═══ DATA FOR REVIEW
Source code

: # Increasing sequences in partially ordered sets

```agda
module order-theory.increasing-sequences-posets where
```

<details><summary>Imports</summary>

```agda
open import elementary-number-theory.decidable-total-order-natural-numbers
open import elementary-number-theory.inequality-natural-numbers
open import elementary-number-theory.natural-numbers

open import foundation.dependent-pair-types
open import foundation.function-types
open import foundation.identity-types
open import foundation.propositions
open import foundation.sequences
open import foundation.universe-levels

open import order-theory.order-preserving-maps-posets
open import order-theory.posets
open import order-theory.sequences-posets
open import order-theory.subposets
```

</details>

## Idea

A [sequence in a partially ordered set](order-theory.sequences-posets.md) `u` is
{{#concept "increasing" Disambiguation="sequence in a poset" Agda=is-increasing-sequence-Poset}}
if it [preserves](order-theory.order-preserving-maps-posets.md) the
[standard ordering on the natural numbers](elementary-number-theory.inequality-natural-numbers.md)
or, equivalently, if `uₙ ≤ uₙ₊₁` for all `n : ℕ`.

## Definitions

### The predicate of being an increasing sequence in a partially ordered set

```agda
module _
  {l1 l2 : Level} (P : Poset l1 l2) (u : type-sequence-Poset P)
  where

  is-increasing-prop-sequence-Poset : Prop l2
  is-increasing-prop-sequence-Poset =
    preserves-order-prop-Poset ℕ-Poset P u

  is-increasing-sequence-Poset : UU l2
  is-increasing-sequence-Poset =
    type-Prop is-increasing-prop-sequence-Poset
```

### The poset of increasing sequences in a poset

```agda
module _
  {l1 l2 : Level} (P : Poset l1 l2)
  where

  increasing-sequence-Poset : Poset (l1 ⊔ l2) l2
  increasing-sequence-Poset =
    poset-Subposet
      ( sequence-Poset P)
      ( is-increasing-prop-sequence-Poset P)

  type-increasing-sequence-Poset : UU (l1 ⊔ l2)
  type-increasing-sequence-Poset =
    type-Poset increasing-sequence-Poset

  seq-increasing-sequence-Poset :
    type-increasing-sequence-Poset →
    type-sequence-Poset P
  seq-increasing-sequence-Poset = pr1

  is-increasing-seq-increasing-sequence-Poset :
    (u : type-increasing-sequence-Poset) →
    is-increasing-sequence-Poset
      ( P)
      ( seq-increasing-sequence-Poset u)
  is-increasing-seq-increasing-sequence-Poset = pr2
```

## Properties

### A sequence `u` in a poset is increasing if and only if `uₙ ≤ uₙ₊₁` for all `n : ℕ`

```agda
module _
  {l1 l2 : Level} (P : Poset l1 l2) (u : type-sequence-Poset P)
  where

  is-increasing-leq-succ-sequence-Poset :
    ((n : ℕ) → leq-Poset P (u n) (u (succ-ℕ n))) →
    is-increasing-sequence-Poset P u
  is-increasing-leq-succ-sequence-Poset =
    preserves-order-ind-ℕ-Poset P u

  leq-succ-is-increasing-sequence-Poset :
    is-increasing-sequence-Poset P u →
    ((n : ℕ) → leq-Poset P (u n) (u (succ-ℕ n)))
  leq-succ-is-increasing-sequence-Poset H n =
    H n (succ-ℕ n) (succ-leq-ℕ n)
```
══════
Quote the data above from the line containing "### The poset" to the line containing "## Properties", inclusive, and stop.

### The poset of increasing sequences in a poset

```agda
module _
  {l1 l2 : Level} (P : Poset l1 l2)
  where

  increasing-sequence-Poset : Poset (l1 ⊔ l2) l2
  increasing-sequence-Poset =
    poset-Subposet
      ( sequence-Poset P)
      ( is-increasing-prop-sequence-Poset P)

  type-increasing-sequence-Poset : UU (l1 ⊔ l2)
  type-increasing-sequence-Poset =
    type-Poset increasing-sequence-Poset

  seq-increasing-sequence-Poset :
    type-increasing-sequence-Poset →
    type-sequence-Poset P
  seq-increasing-sequence-Poset = pr1

  is-increasing-seq-increasing-sequence-Poset :
    (u : type-increasing-sequence-Poset) →
    is-increasing-sequence-Poset
      ( P)
      ( seq-increasing-sequence-Poset u)
  is-increasing-seq-increasing-sequence-Poset = pr2
```

## Properties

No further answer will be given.